The Fed's nightmare scenario is in surprising markets, exposing investors to the liquidity risks it fears, and causing a spike in borrowing costs that hurts economic growth.
"Some open-ended mutual funds offer daily withdrawal privileges but invest in assets that take longer to sell and settle," Fed Vice Chair Stanley Fischer said in a speech last month. Fed Governor Daniel Tarullo and Atlanta Fed President Dennis Lockhart have offered similar warnings about liquidity in the last few months.
Asset managers have said they are systemically safe. But Fed officials have noted a surge in asset management inflows and concentration. One example is fixed income exchange-traded-fund assets, which reached $246 billion in 2013 from their inception in 2002, according to Greenwich Associates.
New York Fed President William Dudley has warned that investors are less inclined to hold liquid assets as memories of the 2008 crisis fade.
The Fed could slow or delay rate hikes "if financial conditions were to tighten a lot," Dudley said this week. Still, the Fed will be as clear as possible. "I'll be very surprised if, whenever normalization occurs, it will be a big surprise to anyone - if we're doing our job properly," he added.
Tantrum Worries
The Fed has kept interest rates near zero since Dec. 2008 and embarked on three rounds of large scale bond purchases to stimulate the U.S. economic recovery following the 2007-9 financial crisis.

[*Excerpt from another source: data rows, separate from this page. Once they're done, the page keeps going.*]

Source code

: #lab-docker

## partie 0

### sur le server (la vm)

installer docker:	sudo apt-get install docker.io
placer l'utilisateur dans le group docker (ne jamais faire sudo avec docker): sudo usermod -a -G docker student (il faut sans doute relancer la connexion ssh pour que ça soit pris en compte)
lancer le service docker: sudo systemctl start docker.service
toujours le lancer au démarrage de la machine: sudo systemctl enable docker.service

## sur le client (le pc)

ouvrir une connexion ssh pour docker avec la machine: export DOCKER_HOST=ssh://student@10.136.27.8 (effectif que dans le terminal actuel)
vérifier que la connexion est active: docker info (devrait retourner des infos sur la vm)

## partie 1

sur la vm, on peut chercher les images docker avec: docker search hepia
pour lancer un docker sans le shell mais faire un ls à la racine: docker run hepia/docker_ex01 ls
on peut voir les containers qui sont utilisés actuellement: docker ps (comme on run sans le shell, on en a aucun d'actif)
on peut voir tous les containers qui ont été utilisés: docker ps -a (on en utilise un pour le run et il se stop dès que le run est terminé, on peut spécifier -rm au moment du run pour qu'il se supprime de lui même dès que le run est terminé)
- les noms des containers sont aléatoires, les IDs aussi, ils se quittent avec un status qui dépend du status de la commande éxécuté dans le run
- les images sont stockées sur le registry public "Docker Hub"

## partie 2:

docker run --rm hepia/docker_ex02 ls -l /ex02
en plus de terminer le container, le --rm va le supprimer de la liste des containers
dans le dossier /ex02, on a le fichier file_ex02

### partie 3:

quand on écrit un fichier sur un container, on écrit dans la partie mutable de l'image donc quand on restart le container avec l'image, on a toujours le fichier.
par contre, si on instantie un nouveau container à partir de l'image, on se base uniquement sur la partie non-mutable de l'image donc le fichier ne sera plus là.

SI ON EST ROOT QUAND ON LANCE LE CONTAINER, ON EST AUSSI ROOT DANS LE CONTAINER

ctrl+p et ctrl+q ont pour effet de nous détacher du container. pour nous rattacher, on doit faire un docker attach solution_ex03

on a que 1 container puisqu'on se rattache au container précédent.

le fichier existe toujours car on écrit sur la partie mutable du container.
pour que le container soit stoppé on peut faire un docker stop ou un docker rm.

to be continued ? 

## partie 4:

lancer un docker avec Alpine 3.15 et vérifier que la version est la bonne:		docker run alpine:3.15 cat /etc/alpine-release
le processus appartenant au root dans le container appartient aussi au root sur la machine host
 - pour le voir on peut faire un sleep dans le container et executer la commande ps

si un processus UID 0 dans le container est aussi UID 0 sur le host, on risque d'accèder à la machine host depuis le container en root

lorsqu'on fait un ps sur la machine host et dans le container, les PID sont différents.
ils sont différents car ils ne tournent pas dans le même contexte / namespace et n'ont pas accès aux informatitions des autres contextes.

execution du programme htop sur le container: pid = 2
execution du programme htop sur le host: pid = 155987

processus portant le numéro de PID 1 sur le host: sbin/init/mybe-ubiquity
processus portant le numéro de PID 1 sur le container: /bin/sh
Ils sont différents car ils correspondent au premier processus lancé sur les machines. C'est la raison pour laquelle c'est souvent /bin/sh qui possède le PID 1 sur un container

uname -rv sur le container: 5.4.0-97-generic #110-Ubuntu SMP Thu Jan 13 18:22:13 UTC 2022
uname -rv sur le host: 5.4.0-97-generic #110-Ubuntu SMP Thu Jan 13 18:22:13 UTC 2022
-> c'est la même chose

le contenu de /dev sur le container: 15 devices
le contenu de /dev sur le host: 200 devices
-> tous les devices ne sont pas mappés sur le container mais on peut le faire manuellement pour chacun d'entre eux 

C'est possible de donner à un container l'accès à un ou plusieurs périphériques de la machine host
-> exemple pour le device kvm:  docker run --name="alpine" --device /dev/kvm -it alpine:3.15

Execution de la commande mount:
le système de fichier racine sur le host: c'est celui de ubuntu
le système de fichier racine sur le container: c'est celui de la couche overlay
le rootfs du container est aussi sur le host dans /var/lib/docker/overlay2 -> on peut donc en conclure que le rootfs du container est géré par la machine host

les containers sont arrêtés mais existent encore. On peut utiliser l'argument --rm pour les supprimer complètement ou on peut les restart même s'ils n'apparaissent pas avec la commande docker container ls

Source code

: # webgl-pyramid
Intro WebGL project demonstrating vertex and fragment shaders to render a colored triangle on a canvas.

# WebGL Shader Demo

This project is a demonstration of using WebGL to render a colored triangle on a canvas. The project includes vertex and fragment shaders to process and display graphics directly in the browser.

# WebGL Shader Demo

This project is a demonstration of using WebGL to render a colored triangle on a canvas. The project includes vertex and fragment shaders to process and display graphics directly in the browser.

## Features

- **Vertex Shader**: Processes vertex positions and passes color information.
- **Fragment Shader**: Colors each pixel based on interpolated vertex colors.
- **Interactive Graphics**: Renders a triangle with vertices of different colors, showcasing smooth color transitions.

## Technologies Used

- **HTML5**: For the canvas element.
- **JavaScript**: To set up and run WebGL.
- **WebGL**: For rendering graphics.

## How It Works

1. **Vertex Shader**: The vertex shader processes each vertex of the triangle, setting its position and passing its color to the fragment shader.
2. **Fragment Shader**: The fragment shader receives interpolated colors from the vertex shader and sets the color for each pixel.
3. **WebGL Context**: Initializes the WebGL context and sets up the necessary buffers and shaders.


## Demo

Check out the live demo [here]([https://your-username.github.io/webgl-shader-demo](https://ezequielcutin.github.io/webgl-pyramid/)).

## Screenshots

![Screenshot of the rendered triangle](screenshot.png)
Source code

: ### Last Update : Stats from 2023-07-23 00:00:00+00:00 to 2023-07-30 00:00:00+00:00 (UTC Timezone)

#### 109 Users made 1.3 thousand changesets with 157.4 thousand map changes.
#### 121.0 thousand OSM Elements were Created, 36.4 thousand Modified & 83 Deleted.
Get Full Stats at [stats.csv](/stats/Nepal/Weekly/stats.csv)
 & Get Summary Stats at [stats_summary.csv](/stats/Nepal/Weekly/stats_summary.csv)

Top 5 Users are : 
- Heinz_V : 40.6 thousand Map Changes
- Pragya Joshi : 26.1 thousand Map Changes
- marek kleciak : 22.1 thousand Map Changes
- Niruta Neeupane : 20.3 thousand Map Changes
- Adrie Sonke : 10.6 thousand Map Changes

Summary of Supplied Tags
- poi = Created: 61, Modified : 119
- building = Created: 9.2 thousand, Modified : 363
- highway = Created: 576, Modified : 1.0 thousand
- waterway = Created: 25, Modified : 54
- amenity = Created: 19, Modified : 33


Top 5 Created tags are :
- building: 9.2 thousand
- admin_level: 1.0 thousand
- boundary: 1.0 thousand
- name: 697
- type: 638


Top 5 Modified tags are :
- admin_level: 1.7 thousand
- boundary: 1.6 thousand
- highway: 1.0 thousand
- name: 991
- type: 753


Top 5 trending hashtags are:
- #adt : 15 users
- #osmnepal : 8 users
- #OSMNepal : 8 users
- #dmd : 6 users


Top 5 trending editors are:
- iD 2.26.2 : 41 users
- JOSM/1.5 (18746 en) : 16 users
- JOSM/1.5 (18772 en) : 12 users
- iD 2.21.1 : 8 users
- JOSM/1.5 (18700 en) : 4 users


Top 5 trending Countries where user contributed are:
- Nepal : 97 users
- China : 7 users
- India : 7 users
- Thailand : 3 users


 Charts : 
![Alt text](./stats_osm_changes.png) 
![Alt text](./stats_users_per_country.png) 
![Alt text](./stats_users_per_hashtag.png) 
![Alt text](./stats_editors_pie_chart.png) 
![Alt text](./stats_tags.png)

While the Fed could hike rates in June, the economy's weak winter performance has pushed expectations of a hike more toward September. Futures traders are betting on a move as late as December.
That disconnect sets up a potential collision if the central bank hikes faster than expected, a collision that could send ripples across the asset management industry.
"Part of what's going on is (investors are) not being convinced that we're going to raise interest rates," Loretta Mester, president of the Cleveland Fed, told economists last week.
Bond markets are still susceptible to another "taper tantrum" such as the one that happened in 2013 when then Fed Chairman Ben Bernanke caught investors off guard by suggesting the central bank could trim bond purchases earlier than the market expected.
Deutsche Bank pointed out in an April note that the volume of primary transactions in the Treasury market has dropped relative to the overall scale of the notes held by the public, though it also said the bank does not see "broad market impairment."
"But liquid markets could quickly turn illiquid in response to a shift in Fed policy or some other shock, which could amplify any adverse market response, as occurred during the taper tantrum," according to the note.